MATERIAL PROVIDED —

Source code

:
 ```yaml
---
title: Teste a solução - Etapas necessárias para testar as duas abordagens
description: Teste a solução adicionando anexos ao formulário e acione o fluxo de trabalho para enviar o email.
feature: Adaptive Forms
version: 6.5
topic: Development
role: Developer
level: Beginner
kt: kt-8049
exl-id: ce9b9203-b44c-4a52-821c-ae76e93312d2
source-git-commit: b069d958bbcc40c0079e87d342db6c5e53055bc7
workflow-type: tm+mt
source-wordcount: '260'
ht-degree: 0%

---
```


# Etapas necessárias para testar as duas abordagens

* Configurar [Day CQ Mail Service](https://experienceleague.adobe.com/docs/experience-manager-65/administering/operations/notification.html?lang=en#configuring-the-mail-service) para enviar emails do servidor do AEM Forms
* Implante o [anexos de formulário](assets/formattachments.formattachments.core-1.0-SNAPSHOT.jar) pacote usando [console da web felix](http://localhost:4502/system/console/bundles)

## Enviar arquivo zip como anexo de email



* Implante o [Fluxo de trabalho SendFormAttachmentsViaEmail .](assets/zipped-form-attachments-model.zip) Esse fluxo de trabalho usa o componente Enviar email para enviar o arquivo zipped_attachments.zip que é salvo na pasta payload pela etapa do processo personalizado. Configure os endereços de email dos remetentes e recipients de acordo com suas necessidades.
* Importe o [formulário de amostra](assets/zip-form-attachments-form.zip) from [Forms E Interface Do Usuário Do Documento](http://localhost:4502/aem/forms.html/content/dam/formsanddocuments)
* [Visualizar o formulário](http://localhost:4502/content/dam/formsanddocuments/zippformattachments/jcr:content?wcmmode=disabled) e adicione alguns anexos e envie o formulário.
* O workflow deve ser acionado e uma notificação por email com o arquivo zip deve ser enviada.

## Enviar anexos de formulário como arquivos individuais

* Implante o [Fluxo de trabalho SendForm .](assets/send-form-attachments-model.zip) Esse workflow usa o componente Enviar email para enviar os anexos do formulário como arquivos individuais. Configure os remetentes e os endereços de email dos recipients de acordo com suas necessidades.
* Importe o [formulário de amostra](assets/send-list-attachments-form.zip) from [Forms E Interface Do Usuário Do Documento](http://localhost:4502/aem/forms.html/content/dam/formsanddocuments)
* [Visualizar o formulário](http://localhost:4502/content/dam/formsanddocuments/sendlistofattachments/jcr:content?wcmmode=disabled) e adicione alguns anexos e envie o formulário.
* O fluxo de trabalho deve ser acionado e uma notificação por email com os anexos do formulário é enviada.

INSTRUCTIONS TO FOLLOW — Quote exactly the stretch of lines above that starts at the first one and ends at the line with "# Etapas necessárias", and nothing beyond it.

ANSWER AREA —
Source code

:
 ```yaml
---
title: Teste a solução - Etapas necessárias para testar as duas abordagens
description: Teste a solução adicionando anexos ao formulário e acione o fluxo de trabalho para enviar o email.
feature: Adaptive Forms
version: 6.5
topic: Development
role: Developer
level: Beginner
kt: kt-8049
exl-id: ce9b9203-b44c-4a52-821c-ae76e93312d2
source-git-commit: b069d958bbcc40c0079e87d342db6c5e53055bc7
workflow-type: tm+mt
source-wordcount: '260'
ht-degree: 0%

---
```


# Etapas necessárias para testar as duas abordagens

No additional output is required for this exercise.